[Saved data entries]
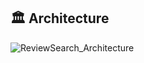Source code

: ## 🏛 Architecture

![ReviewSearch_Architecture](https://user-images.githubusercontent.com/40536197/92325069-a1d92a00-f082-11ea-86e5-fc64f4295b36.png)
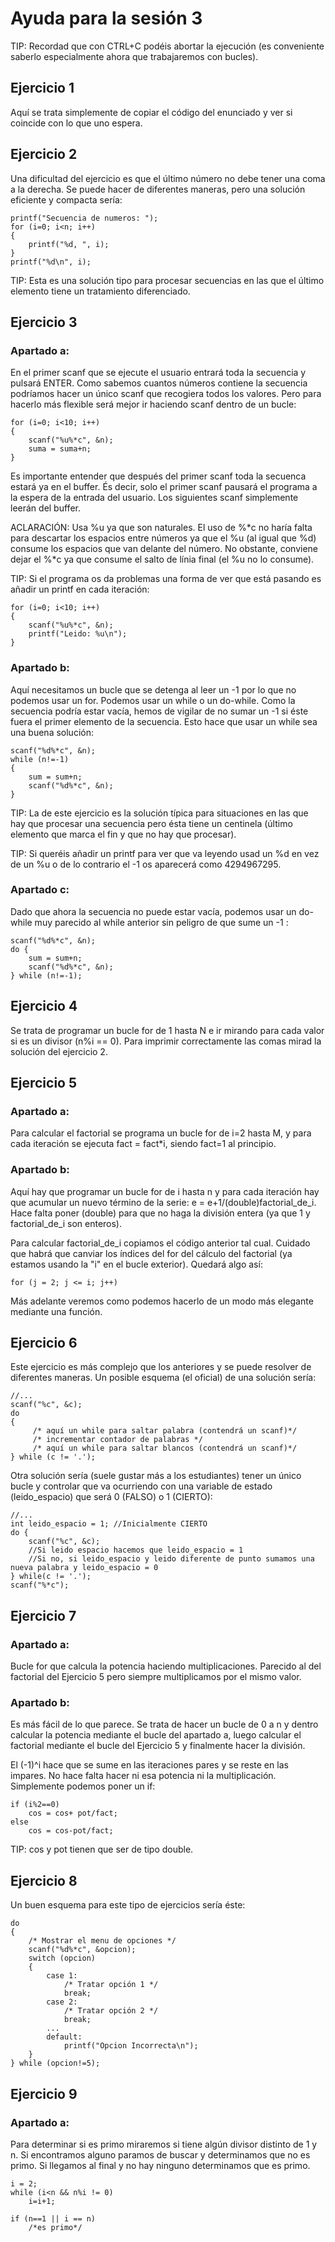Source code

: # Ayuda para la sesión 3

TIP: Recordad que con CTRL+C podéis abortar la ejecución (es conveniente saberlo especialmente ahora que trabajaremos con bucles).

## Ejercicio 1

Aquí se trata simplemente de copiar el código del enunciado y ver si coincide con lo que uno espera.   

## Ejercicio 2

Una dificultad del ejercicio es que el último número no debe tener una coma a la derecha. Se puede hacer de diferentes maneras, pero una solución eficiente y compacta sería:

    printf("Secuencia de numeros: ");
    for (i=0; i<n; i++)
    {
        printf("%d, ", i);
    }  
    printf("%d\n", i);

TIP: Esta es una solución tipo para procesar secuencias en las que el último elemento tiene un tratamiento diferenciado.

## Ejercicio 3

### Apartado a:

En el primer scanf que se ejecute el usuario entrará toda la secuencia y pulsará ENTER. Como sabemos cuantos números contiene la secuencia podríamos hacer un único scanf que recogiera todos los valores. Pero para hacerlo más flexible será mejor ir haciendo scanf dentro de un bucle: 

    for (i=0; i<10; i++)
    {
        scanf("%u%*c", &n);
        suma = suma+n;
    }  

Es importante entender que después del primer scanf toda la secuenca estará ya en el buffer. És decir, solo el primer scanf pausará el programa a la espera de la entrada del usuario. Los siguientes scanf simplemente leerán del buffer.

ACLARACIÓN: Usa %u ya que son naturales. El uso de %*c no haría falta para descartar los espacios entre números ya que el %u (al igual que %d) consume los espacios que van delante del número. No obstante, conviene dejar el %*c ya que consume el salto de línia final (el %u no lo consume).

TIP: Si el programa os da problemas una forma de ver que está pasando es añadir un printf en cada iteración:

	for (i=0; i<10; i++)
    {
        scanf("%u%*c", &n);
        printf("Leido: %u\n");
    }  

### Apartado b:

Aquí necesitamos un bucle que se detenga al leer un -1 por lo que no podemos usar un for. Podemos usar un while o un do-while. Como la secuencia podría estar vacía, hemos de vigilar de no sumar un -1 si éste fuera el primer elemento de la secuencia. Esto hace que usar un while sea una buena solución:

	scanf("%d%*c", &n); 
    while (n!=-1)
    {
        sum = sum+n;
        scanf("%d%*c", &n);
    }  

TIP: La de este ejercicio es la solución típica para situaciones en las que hay que procesar una secuencia pero ésta tiene un centinela (último elemento que marca el fin y que no hay que procesar). 

TIP: Si queréis añadir un printf para ver que va leyendo usad un %d en vez de un %u o de lo contrario el -1 os aparecerá como 4294967295. 

### Apartado c:

Dado que ahora la secuencia no puede estar vacía, podemos usar un do-while muy parecido al while anterior sin peligro de que sume un -1 :

	scanf("%d%*c", &n);
    do {
        sum = sum+n;
        scanf("%d%*c", &n);
    } while (n!=-1);


## Ejercicio 4

Se trata de programar un bucle for de 1 hasta N e ir mirando para cada valor si es un divisor (n%i == 0). Para imprimir correctamente las comas mirad la solución del ejercicio 2.

## Ejercicio 5

### Apartado a:

Para calcular el factorial se programa un bucle for de i=2 hasta M, y para cada iteración se ejecuta fact = fact\*i, siendo fact=1 al principio.

### Apartado b:

Aquí hay que programar un bucle for de i hasta n y para cada iteración hay que acumular un nuevo término de la serie: e = e+1/(double)factorial_de_i. Hace falta poner (double) para que no haga la división entera (ya que 1 y factorial_de_i son enteros). 

Para calcular factorial_de_i copiamos el código anterior tal cual. Cuidado que habrá que canviar los índices del for del cálculo del factorial (ya estamos usando la "i" en el bucle exterior). Quedará algo así:
	
	for (j = 2; j <= i; j++)

Más adelante veremos como podemos hacerlo de un modo más elegante mediante una función. 

## Ejercicio 6

Este ejercicio es más complejo que los anteriores y se puede resolver de diferentes maneras. Un posible esquema (el oficial) de una solución sería:
    
    //...
    scanf("%c", &c);
	do
    {
         /* aquí un while para saltar palabra (contendrá un scanf)*/
	     /* incrementar contador de palabras */
         /* aquí un while para saltar blancos (contendrá un scanf)*/
    } while (c != '.');

Otra solución sería (suele gustar más a los estudiantes) tener un único bucle y controlar que va ocurriendo con una variable de estado (leido_espacio) que será 0 (FALSO) o 1 (CIERTO):
   
    //...
    int leido_espacio = 1; //Inicialmente CIERTO
    do {
		scanf("%c", &c);
		//Si leido espacio hacemos que leido_espacio = 1
        //Si no, si leido_espacio y leido diferente de punto sumamos una nueva palabra y leido_espacio = 0
	} while(c != '.');
	scanf("%*c");

## Ejercicio 7

### Apartado a:

Bucle for que calcula la potencia haciendo multiplicaciones. Parecido al del factorial del Ejercicio 5 pero siempre multiplicamos por el mismo valor.

### Apartado b:

Es más fácil de lo que parece. Se trata de hacer un bucle de 0 a n y dentro calcular la potencia mediante el bucle del apartado a, luego calcular el factorial mediante el bucle del Ejercicio 5 y finalmente hacer la división. 

El (-1)^i hace que se sume en las iteraciones pares y se reste en las impares. No hace falta hacer ni esa potencia ni la multiplicación. Simplemente podemos poner un if:
	
	if (i%2==0)
		cos = cos+ pot/fact;
	else
		cos = cos-pot/fact;

TIP: cos y pot tienen que ser de tipo double.

## Ejercicio 8

Un buen esquema para este tipo de ejercicios sería éste:

	do
    {
		/* Mostrar el menu de opciones */
		scanf("%d%*c", &opcion);  		
		switch (opcion)
		{
			case 1:
				/* Tratar opción 1 */
				break;
			case 2:
				/* Tratar opción 2 */
				break;
			...
			default:
			    printf("Opcion Incorrecta\n");
		}
	} while (opcion!=5);

## Ejercicio 9

### Apartado a:

Para determinar si es primo miraremos si tiene algún divisor distinto de 1 y n. Si encontramos alguno paramos de buscar y determinamos que no es primo. Si llegamos al final y no hay ninguno determinamos que es primo. 

    i = 2; 
    while (i<n && n%i != 0) 
		i=i+1;

    if (n==1 || i == n)
    	/*es primo*/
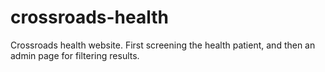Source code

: # crossroads-health
Crossroads health website.  First screening the health patient, and then an admin page for filtering results.
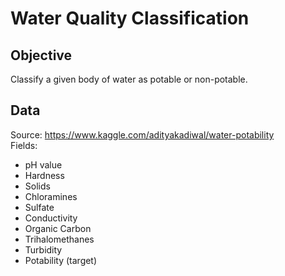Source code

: # Water Quality Classification
## Objective 
Classify a given body of water as potable or non-potable. 
## Data 
Source: https://www.kaggle.com/adityakadiwal/water-potability  
Fields: 
- pH value 
- Hardness 
- Solids 
- Chloramines 
- Sulfate 
- Conductivity 
- Organic Carbon 
- Trihalomethanes 
- Turbidity 
- Potability (target)
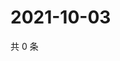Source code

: # 2021-10-03

共 0 条

<!-- BEGIN -->
<!-- 最后更新时间 Sun Oct 03 2021 18:19:55 GMT+0800 (China Standard Time) -->

<!-- END -->
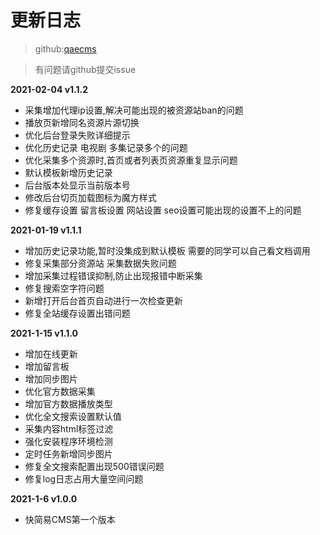 # 更新日志

> github:[qaecms](https://github.com/lala437/qaecms)

> 有问题请github提交issue

**2021-02-04 v1.1.2**
- 采集增加代理ip设置,解决可能出现的被资源站ban的问题
- 播放页新增同名资源片源切换
- 优化后台登录失败详细提示
- 优化历史记录 电视剧 多集记录多个的问题
- 优化采集多个资源时,首页或者列表页资源重复显示问题
- 默认模板新增历史记录
- 后台版本处显示当前版本号
- 修改后台切页加载图标为魔方样式
- 修复缓存设置 留言板设置 网站设置 seo设置可能出现的设置不上的问题

**2021-01-19 v1.1.1**
- 增加历史记录功能,暂时没集成到默认模板  需要的同学可以自己看文档调用
- 修复采集部分资源站 采集数据失败问题
- 增加采集过程错误抑制,防止出现报错中断采集
- 修复搜索空字符问题
- 新增打开后台首页自动进行一次检查更新
- 修复全站缓存设置出错问题

**2021-1-15 v1.1.0**
- 增加在线更新 
- 增加留言板 
- 增加同步图片 
- 优化官方数据采集
- 增加官方数据播放类型
- 优化全文搜索设置默认值 
- 采集内容html标签过滤 
- 强化安装程序环境检测 
- 定时任务新增同步图片
- 修复全文搜索配置出现500错误问题
- 修复log日志占用大量空间问题


**2021-1-6 v1.0.0**
- 快简易CMS第一个版本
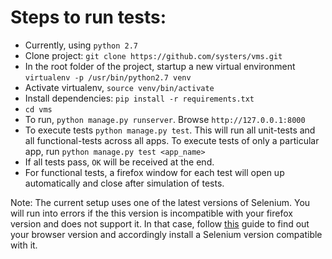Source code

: # Steps to run tests:

- Currently, using `python 2.7`
- Clone project: `git clone https://github.com/systers/vms.git`
- In the root folder of the project, startup a new virtual environment `virtualenv -p /usr/bin/python2.7 venv`
- Activate virtualenv, `source venv/bin/activate`
- Install dependencies: `pip install -r requirements.txt`
- `cd vms`
- To run, `python manage.py runserver`. Browse  `http://127.0.0.1:8000`
- To execute tests `python manage.py test`. This will run all unit-tests and all functional-tests across all apps. To execute tests of only a particular app, run `python manage.py test <app_name>`
- If all tests pass, `OK` will be received at the end.
- For functional tests, a firefox window for each test will open up automatically and close after simulation of tests.

Note: The current setup uses one of the latest versions of Selenium. You will run into errors if the this version is incompatible with your firefox version and does not support it. In that case, follow [this](https://support.mozilla.org/en-US/kb/find-what-version-firefox-you-are-using) guide to find out your browser version and accordingly install a Selenium version compatible with it.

* **TASK DETAILS**: Give back the exact lines above, running from the one that has "- 修复缓存设置 留言板设置 网站设置 seo设置可能出现的设置不上的问题" through the one that has "- For functional", with nothing added and no pictures.

* **EXERCISE ANSWER**:
- 修复缓存设置 留言板设置 网站设置 seo设置可能出现的设置不上的问题

**2021-01-19 v1.1.1**
- 增加历史记录功能,暂时没集成到默认模板  需要的同学可以自己看文档调用
- 修复采集部分资源站 采集数据失败问题
- 增加采集过程错误抑制,防止出现报错中断采集
- 修复搜索空字符问题
- 新增打开后台首页自动进行一次检查更新
- 修复全站缓存设置出错问题

**2021-1-15 v1.1.0**
- 增加在线更新 
- 增加留言板 
- 增加同步图片 
- 优化官方数据采集
- 增加官方数据播放类型
- 优化全文搜索设置默认值 
- 采集内容html标签过滤 
- 强化安装程序环境检测 
- 定时任务新增同步图片
- 修复全文搜索配置出现500错误问题
- 修复log日志占用大量空间问题


**2021-1-6 v1.0.0**
- 快简易CMS第一个版本
Source code

: # Steps to run tests:

- Currently, using `python 2.7`
- Clone project: `git clone https://github.com/systers/vms.git`
- In the root folder of the project, startup a new virtual environment `virtualenv -p /usr/bin/python2.7 venv`
- Activate virtualenv, `source venv/bin/activate`
- Install dependencies: `pip install -r requirements.txt`
- `cd vms`
- To run, `python manage.py runserver`. Browse  `http://127.0.0.1:8000`
- To execute tests `python manage.py test`. This will run all unit-tests and all functional-tests across all apps. To execute tests of only a particular app, run `python manage.py test <app_name>`
- If all tests pass, `OK` will be received at the end.
- For functional tests, a firefox window for each test will open up automatically and close after simulation of tests.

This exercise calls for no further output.